Superior Vena Cava Stenting Complicated by Perforation and Cardiac Tamponade
Arusa Macnojia, Jacy Gressen, Claudia Wei, Kevin Tzan, Amy Lee, Jamal Hasoon, Giustino Varrassi, Anvinh Nguyen

TL;DR
A rare complication of superior vena cava stenting led to cardiac tamponade, but prompt treatment saved the patient.
Contribution
This case report highlights the rare but critical complications of SVC stenting and emphasizes multidisciplinary management.
Findings
SVC perforation and cardiac tamponade occurred during stenting in a lung cancer patient.
Successful outcome was achieved through pericardiocentesis, resuscitation, and covered stent deployment.

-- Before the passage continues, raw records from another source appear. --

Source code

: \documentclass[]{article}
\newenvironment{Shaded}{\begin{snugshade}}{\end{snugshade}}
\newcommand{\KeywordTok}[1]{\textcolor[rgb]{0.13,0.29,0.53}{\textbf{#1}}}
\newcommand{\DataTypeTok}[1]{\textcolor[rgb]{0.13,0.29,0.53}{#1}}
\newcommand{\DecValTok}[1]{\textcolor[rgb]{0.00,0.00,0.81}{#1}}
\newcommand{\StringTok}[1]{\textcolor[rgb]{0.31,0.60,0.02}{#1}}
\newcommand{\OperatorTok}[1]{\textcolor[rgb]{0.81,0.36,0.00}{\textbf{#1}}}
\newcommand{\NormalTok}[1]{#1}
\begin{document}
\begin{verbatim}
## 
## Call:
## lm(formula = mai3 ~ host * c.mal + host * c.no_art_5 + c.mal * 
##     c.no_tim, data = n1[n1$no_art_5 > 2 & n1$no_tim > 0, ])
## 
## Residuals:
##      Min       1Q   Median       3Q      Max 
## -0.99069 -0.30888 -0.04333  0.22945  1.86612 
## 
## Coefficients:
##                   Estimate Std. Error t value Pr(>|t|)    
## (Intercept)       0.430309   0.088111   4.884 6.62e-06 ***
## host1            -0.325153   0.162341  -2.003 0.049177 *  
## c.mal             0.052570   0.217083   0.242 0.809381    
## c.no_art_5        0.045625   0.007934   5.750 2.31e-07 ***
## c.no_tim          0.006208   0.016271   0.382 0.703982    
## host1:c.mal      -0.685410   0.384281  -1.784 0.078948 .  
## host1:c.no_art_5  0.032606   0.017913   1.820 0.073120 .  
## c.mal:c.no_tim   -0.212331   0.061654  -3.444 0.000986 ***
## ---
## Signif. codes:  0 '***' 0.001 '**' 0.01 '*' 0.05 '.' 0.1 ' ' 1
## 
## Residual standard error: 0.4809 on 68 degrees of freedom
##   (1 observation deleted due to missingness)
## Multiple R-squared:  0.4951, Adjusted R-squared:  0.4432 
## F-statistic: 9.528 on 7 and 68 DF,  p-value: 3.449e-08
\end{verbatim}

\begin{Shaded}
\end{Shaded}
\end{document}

Multidisciplinary collaboration is crucial for managing such high-risk procedures.
Abstract
Superior vena cava (SVC) syndrome is a clinical condition characterized by impaired venous return from the upper body due to intrinsic or extrinsic obstruction of the SVC. Endovascular stenting has become an effective intervention for symptomatic relief. However, the procedure carries a rare risk of life-threatening complications, including SVC perforation and cardiac tamponade. This study describes a 60-year-old male with SVC syndrome secondary to squamous cell carcinoma of the lung who developed SVC perforation and cardiac tamponade during endovascular stenting. Despite initial hemodynamic compromise and cardiac arrest, prompt intervention with pericardiocentesis, aggressive resuscitation, and deployment of a covered stent resulted in a successful outcome within 4 minutes. This report highlights the critical role of anesthetic management in SVC syndrome cases, emphasizing the…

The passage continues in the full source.